The political fight over Social Security took on added urgency Wednesday as the retirement system’s trustees reported that it will turn into a money loser in 2017 – one year sooner than previously projected.
More long range, Social Security will run out of cash reserves in its trust fund by 2041, again a year earlier than thought to be the case just a year ago, the trustees said in an annual report that added new material to the already raging debate.
By 2041, the trustees said, Social Security would be able to pay only 74 cents of every dollar of promised benefits – barring a White House-congressional deal that could entail some major changes in retirement plans.
Urging quick congressional approval of President Bush’s plan for partial privatization of Social Security, the White House seized the new report as evidence that lawmakers cannot delay painful steps to shore up the retirement system for the millions of baby boomers approaching their first claim on benefits.
But for the Democrats in Congress, the report proved their point that Social Security was not in any immediate danger.
“Today’s report confirms that the so-called Social Security crisis exists in only one place – the minds of Republicans,” said Senate Minority Leader Harry Reid, D-Nev. “In reality, the program is on solid ground for decades to come.”
The trustees, four of them Bush administration officials, said Social Security can be saved, but not as it now operates.
Offering more positive news, the trustees said that the giant Medicare health insurance program might have gotten a little bit healthier over the past year.

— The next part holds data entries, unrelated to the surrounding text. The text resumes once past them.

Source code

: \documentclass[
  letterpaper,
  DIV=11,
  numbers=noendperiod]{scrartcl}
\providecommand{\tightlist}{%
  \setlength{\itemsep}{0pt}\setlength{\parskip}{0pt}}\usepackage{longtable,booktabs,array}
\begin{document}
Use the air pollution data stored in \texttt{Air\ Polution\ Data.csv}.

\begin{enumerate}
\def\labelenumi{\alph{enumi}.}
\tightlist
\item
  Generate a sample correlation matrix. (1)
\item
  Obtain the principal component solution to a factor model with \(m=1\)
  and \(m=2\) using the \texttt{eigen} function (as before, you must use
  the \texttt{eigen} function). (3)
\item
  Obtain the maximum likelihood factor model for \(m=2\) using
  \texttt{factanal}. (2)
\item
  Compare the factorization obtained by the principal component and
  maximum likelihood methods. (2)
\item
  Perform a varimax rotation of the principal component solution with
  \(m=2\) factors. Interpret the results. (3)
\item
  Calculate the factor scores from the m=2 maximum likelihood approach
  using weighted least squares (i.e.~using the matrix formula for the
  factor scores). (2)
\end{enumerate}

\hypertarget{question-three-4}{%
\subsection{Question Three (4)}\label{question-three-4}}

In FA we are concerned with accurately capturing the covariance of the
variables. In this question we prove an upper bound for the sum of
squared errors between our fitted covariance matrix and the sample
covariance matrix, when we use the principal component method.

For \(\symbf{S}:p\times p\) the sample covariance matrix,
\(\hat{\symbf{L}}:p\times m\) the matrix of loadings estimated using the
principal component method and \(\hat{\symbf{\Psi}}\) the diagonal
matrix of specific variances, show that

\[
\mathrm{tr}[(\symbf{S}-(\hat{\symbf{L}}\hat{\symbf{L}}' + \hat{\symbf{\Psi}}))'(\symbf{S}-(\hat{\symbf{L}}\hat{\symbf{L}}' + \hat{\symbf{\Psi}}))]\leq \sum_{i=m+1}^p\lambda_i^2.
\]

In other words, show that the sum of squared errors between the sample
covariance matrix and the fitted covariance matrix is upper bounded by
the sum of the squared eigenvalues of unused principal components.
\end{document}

Medicare now looks to have enough money to keep paying hospital bills until 2020, as opposed to the 2019 insolvency date projected by the trustees a year ago.
But it was the downbeat report on Social Security, already the year’s hottest national political issue, that stirred up the debate.
Offering a politically impossible scenario, the trustees said that Social Security could be made solvent for the next 75 years if Social Security taxes were immediately raised by 15 percent or if benefits were cut by 13 percent.
The longer Social Security stays as it is, the more expensive will be the cost of making it solvent, the trustees said. They pointed out that Social Security is on a path to be $4 trillion short of the money it will need to pay full benefits over the next 75 years. Last year, the trustees estimated the 75-year shortfall at $3.7 trillion.
The White House said that the new report adds impetus to the president’s call for an overhaul of Society Security through the creation of voluntary private accounts for retirement with diverted Social Security taxes.
The report leaves “no question that Social Security reform is needed and is needed soon,” said Treasury Secretary John Snow, one of the six trustees for both programs.
“Reform of this system, for the sake of our children, grandchildren and the financial future of our country, is a very real and pressing matter,” Snow said.
Snow said that the president is proposing an overhaul of Society Security because the 70-year-old retirement system “cries out for answers.” Despite polls showing the public opposed to privatization, Snow said that Congress would deal with the president’s proposals before the end of this year.
“I agree with the trustees that action is needed sooner rather than later if we are to avert a crisis,” said Rep. Bill Thomas, R-Calif., chairman of the House Ways and Means Committee.
But Democrats in Congress who oppose Bush’s privatization plan welcomed the report as evidence that the country can make Social Security solvent without drastic overhaul that includes diversion of Social Security taxes to private accounts.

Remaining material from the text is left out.